- Born: November 6, 1954 (age 71) Safford, Arizona, US
- Citizenship: Navajo Nation, American
- Education: Arizona State University (BA, MA)
- Occupations: Weaver, math teacher
- Known for: Data-inspired Navajo weaving
- Notable work: Replica of a Chip (1994)
- Movement: Navajo weaving
- Mother: Martha Gorman Schultz
- Relatives: Melissa Cody (Diné), niece

= Marilou Schultz =

Navajo textile artist, educator (born 1954)

Marilou Schultz (born November 6, 1954) is a Navajo weaver, artist, and educator. She has exhibited her weavings nationally and internationally, including at the documenta 14 in Kassel, Germany.

Schultz is a math teacher as well as an artist, and she is known for her science and data-inspired weavings.

== Early life and education ==
Marilou Schultz was born in Safford, Arizona, on November 6, 1954. Her mother is the respected weaver Martha Gorman Schultz. She is a citizen of the Navajo Nation and is born to Tábą́ą́há (Water's Edge Clan), and born for Tsi’naajinii (Black Streak Wood People Clan), and grew up in Leupp, Arizona, on the Navajo Reservation. At least four generations of her relatives, including her mother and great-great-grandmother, were also weavers. She is the aunt of textile artist Melissa Cody. She began learning the craft at the age of seven by watching her mother, and sold her weaved rugs during her childhood and into her college years.

Schultz attended Arizona State University (ASU) and received a bachelor's and master's degree in education, as well as a certificate for teaching mathematics from the Native American Education Leadership Program at ASU.

== Teaching career ==
Schultz is a math teacher in the Mesa Public Schools, and has served as a home-school liaison and coordinator for leadership and support programs for Native American youth.

In the summers, she teaches weaving workshops.

== Weaving ==
Although she began weaving as a means of financial support, her love of the craft has evolved into a method of innovation and sharing her culture with others. She utilizes traditional methods learned from her mother such as plain weave, twill and double twill, and raised outline weavings, though she has also developed unique dyeing techniques with both aniline and natural dyes. Natural dyes that she uses includes cochineal and indigo. She frequently uses wool from Churro sheep raised by her family.

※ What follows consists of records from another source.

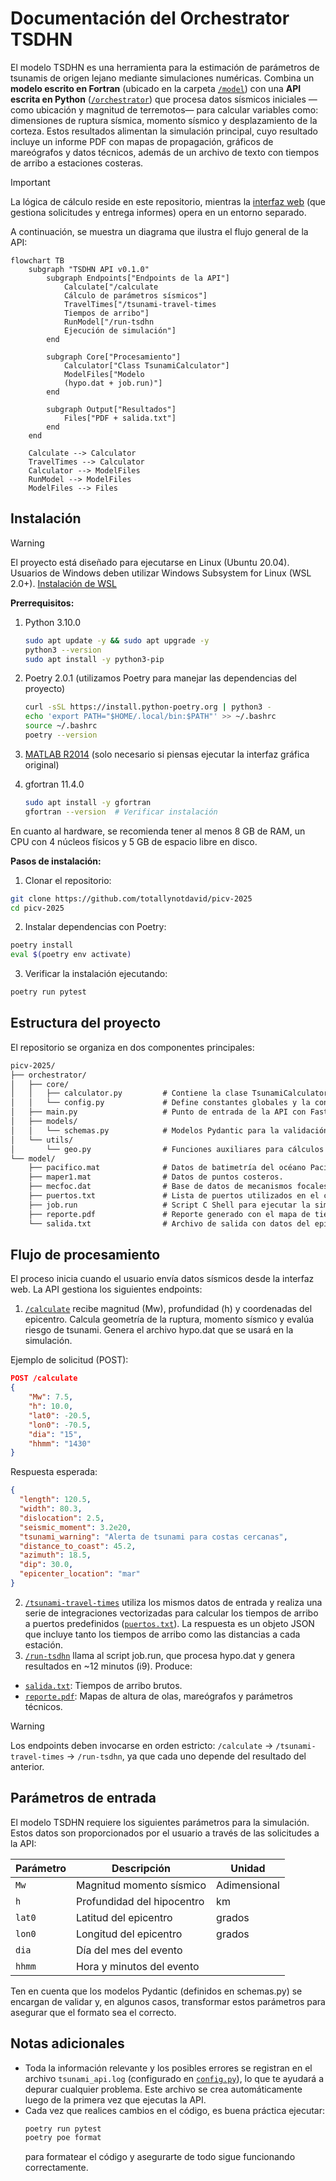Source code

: # Documentación del Orchestrator TSDHN

El modelo TSDHN es una herramienta para la estimación de parámetros de tsunamis de origen lejano mediante simulaciones numéricas. Combina un **modelo escrito en Fortran** (ubicado en la carpeta [`/model`](/model/)) con una **API escrita en Python** ([`/orchestrator`](/orchestrator/)) que procesa datos sísmicos iniciales —como ubicación y magnitud de terremotos— para calcular variables como: dimensiones de ruptura sísmica, momento sísmico y desplazamiento de la corteza. Estos resultados alimentan la simulación principal, cuyo resultado incluye un informe PDF con mapas de propagación, gráficos de mareógrafos y datos técnicos, además de un archivo de texto con tiempos de arribo a estaciones costeras.

> [!IMPORTANT]
> La lógica de cálculo reside en este repositorio, mientras la [interfaz web](https://github.com/totallynotdavid/picv-2025-web) (que gestiona solicitudes y entrega informes) opera en un entorno separado.

A continuación, se muestra un diagrama que ilustra el flujo general de la API:

```mermaid
flowchart TB
    subgraph "TSDHN API v0.1.0"
        subgraph Endpoints["Endpoints de la API"]
            Calculate["/calculate
            Cálculo de parámetros sísmicos"]
            TravelTimes["/tsunami-travel-times
            Tiempos de arribo"]
            RunModel["/run-tsdhn
            Ejecución de simulación"]
        end

        subgraph Core["Procesamiento"]
            Calculator["Class TsunamiCalculator"]
            ModelFiles["Modelo
            (hypo.dat + job.run)"]
        end

        subgraph Output["Resultados"]
            Files["PDF + salida.txt"]
        end
    end

    Calculate --> Calculator
    TravelTimes --> Calculator
    Calculator --> ModelFiles
    RunModel --> ModelFiles
    ModelFiles --> Files
```

## Instalación

> [!WARNING]
> El proyecto está diseñado para ejecutarse en Linux (Ubuntu 20.04). Usuarios de Windows deben utilizar Windows Subsystem for Linux (WSL 2.0+). [Instalación de WSL](https://learn.microsoft.com/es-es/windows/wsl/install)

**Prerrequisitos:**

1. Python 3.10.0
   ```bash
   sudo apt update -y && sudo apt upgrade -y
   python3 --version
   sudo apt install -y python3-pip
   ```
2. Poetry 2.0.1 (utilizamos Poetry para manejar las dependencias del proyecto)

   ```bash
   curl -sSL https://install.python-poetry.org | python3 -
   echo 'export PATH="$HOME/.local/bin:$PATH"' >> ~/.bashrc
   source ~/.bashrc
   poetry --version
   ```

3. [MATLAB R2014](https://drive.google.com/file/d/1VhLnwXX78Y7O8huwlRuE-shOW2LKlVpd/view?usp=drive_link) (solo necesario si piensas ejecutar la interfaz gráfica original)

4. gfortran 11.4.0
   ```bash
   sudo apt install -y gfortran
   gfortran --version  # Verificar instalación
   ```

En cuanto al hardware, se recomienda tener al menos 8 GB de RAM, un CPU con 4 núcleos físicos y 5 GB de espacio libre en disco.

**Pasos de instalación:**

1. Clonar el repositorio:

```bash
git clone https://github.com/totallynotdavid/picv-2025
cd picv-2025
```

2. Instalar dependencias con Poetry:

```bash
poetry install
eval $(poetry env activate)
```

3. Verificar la instalación ejecutando:

```bash
poetry run pytest
```

## Estructura del proyecto

El repositorio se organiza en dos componentes principales:

```txt
picv-2025/
├── orchestrator/
│   ├── core/
│   │   ├── calculator.py         # Contiene la clase TsunamiCalculator y la lógica central de los cálculos.
│   │   └── config.py             # Define constantes globales y la configuración del logging.
│   ├── main.py                   # Punto de entrada de la API con FastAPI y definición de los endpoints.
│   ├── models/
│   │   └── schemas.py            # Modelos Pydantic para la validación y transformación de los datos.
│   └── utils/
│       └── geo.py                # Funciones auxiliares para cálculos geográficos (distancias, formatos, etc.).
└── model/
    ├── pacifico.mat              # Datos de batimetría del océano Pacífico.
    ├── maper1.mat                # Datos de puntos costeros.
    ├── mecfoc.dat                # Base de datos de mecanismos focales históricos.
    ├── puertos.txt               # Lista de puertos utilizados en el cálculo de tiempos de arribo.
    ├── job.run                   # Script C Shell para ejecutar la simulación.
    ├── reporte.pdf               # Reporte generado con el mapa de tiempos y mareogramas.
    └── salida.txt                # Archivo de salida con datos del epicentro y tiempos de arribo.
```

## Flujo de procesamiento

El proceso inicia cuando el usuario envía datos sísmicos desde la interfaz web. La API gestiona los siguientes endpoints:

1. [`/calculate`](orchestrator/main.py?plain=1#L25) recibe magnitud (Mw), profundidad (h) y coordenadas del epicentro. Calcula geometría de la ruptura, momento sísmico y evalúa riesgo de tsunami. Genera el archivo hypo.dat que se usará en la simulación.

Ejemplo de solicitud (POST):

```json
POST /calculate
{
    "Mw": 7.5,
    "h": 10.0,
    "lat0": -20.5,
    "lon0": -70.5,
    "dia": "15",
    "hhmm": "1430"
}
```

Respuesta esperada:

```json
{
  "length": 120.5,
  "width": 80.3,
  "dislocation": 2.5,
  "seismic_moment": 3.2e20,
  "tsunami_warning": "Alerta de tsunami para costas cercanas",
  "distance_to_coast": 45.2,
  "azimuth": 18.5,
  "dip": 30.0,
  "epicenter_location": "mar"
}
```

2. [`/tsunami-travel-times`](orchestrator/main.py?plain=1#L43) utiliza los mismos datos de entrada y realiza una serie de integraciones vectorizadas para calcular los tiempos de arribo a puertos predefinidos ([`puertos.txt`](/model/puertos.txt)). La respuesta es un objeto JSON que incluye tanto los tiempos de arribo como las distancias a cada estación.
3. [`/run-tsdhn`](orchestrator/main.py?plain=1#L59) llama al script job.run, que procesa hypo.dat y genera resultados en ~12 minutos (i9). Produce:

- [`salida.txt`](model/salida.txt): Tiempos de arribo brutos.
- [`reporte.pdf`](model/reporte.pdf): Mapas de altura de olas, mareógrafos y parámetros técnicos.

> [!WARNING]
> Los endpoints deben invocarse en orden estricto: `/calculate` -> `/tsunami-travel-times` -> `/run-tsdhn`, ya que cada uno depende del resultado del anterior.

## Parámetros de entrada

El modelo TSDHN requiere los siguientes parámetros para la simulación. Estos datos son proporcionados por el usuario a través de las solicitudes a la API:

| Parámetro | Descripción                | Unidad       |
| --------- | -------------------------- | ------------ |
| `Mw`      | Magnitud momento sísmico   | Adimensional |
| `h`       | Profundidad del hipocentro | km           |
| `lat0`    | Latitud del epicentro      | grados       |
| `lon0`    | Longitud del epicentro     | grados       |
| `dia`     | Día del mes del evento     |              |
| `hhmm`    | Hora y minutos del evento  |              |

Ten en cuenta que los modelos Pydantic (definidos en schemas.py) se encargan de validar y, en algunos casos, transformar estos parámetros para asegurar que el formato sea el correcto.

## Notas adicionales

- Toda la información relevante y los posibles errores se registran en el archivo `tsunami_api.log` (configurado en [`config.py`](/orchestrator/core/config.py)), lo que te ayudará a depurar cualquier problema. Este archivo se crea automáticamente luego de la primera vez que ejecutas la API.
- Cada vez que realices cambios en el código, es buena práctica ejecutar:
  ```bash
  poetry run pytest
  poetry poe format
  ```
  para formatear el código y asegurarte de todo sigue funcionando correctamente.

More inspirations for her work are rooted in the Navajo principal of Hózhó, witch emphasizes beauty, harmony, balance and cosmic order.

In 1994, Intel commissioned Schultz to weave her first major work, "Replica of a Chip," which depicted a Pentium microprocessor, a computer circuit board, and referenced the historical workforce of Navajo women assembling circuit boards at an Intel factory located on a Navajo reservation in New Mexico.

== Awards and honors ==
Schultz has won several awards at the Santa Fe Indian Market, including the Special Award for Excellence in Navajo Weaving in 1994, and the Challenge Award in Non-Traditional Weavings in 1997. She was also awarded a fellowship by the market's organization, SWAIA, in 1994. At the Heard Museum Guild Indian Fair and Market, Schultz received the inaugural Conrad House Innovation Award from the Heard Museum Guild in 2001.

== Selected exhibitions ==
Schultz exhibited from 2017 to 2018 at documenta 14 in Kassel, Germany. She has also shown internationally in U.S. Embassies.

Curators Velma Kee Craig (Diné), Natalia Miles (Diné/Akimel O'otham/Apache), and Ninabah Winton (Diné) featured Schultz's work in the Heard Museum's traveling survey of contemporary Navajo weaving, Color Riot!. This exhibition began at the Heard Museum in Phoenix, and traveling to venues nationwide, including the Montclair Art Museum in New Jersey and the Museum of Fine Arts, St. Petersburg in Florida.

Replica of a Chip was included in a 2024 exhibition, Woven Histories: Textiles and Modern Abstraction at the National Gallery of Art, which later traveled to the Museum of Modern Art.

In February 2026, the Hessel Museum of Art at Bard College announced they would exhibit the first survey of Schultz's work, Replica of a Chip: The Weaving Technology of Marilou Schultz later in the year.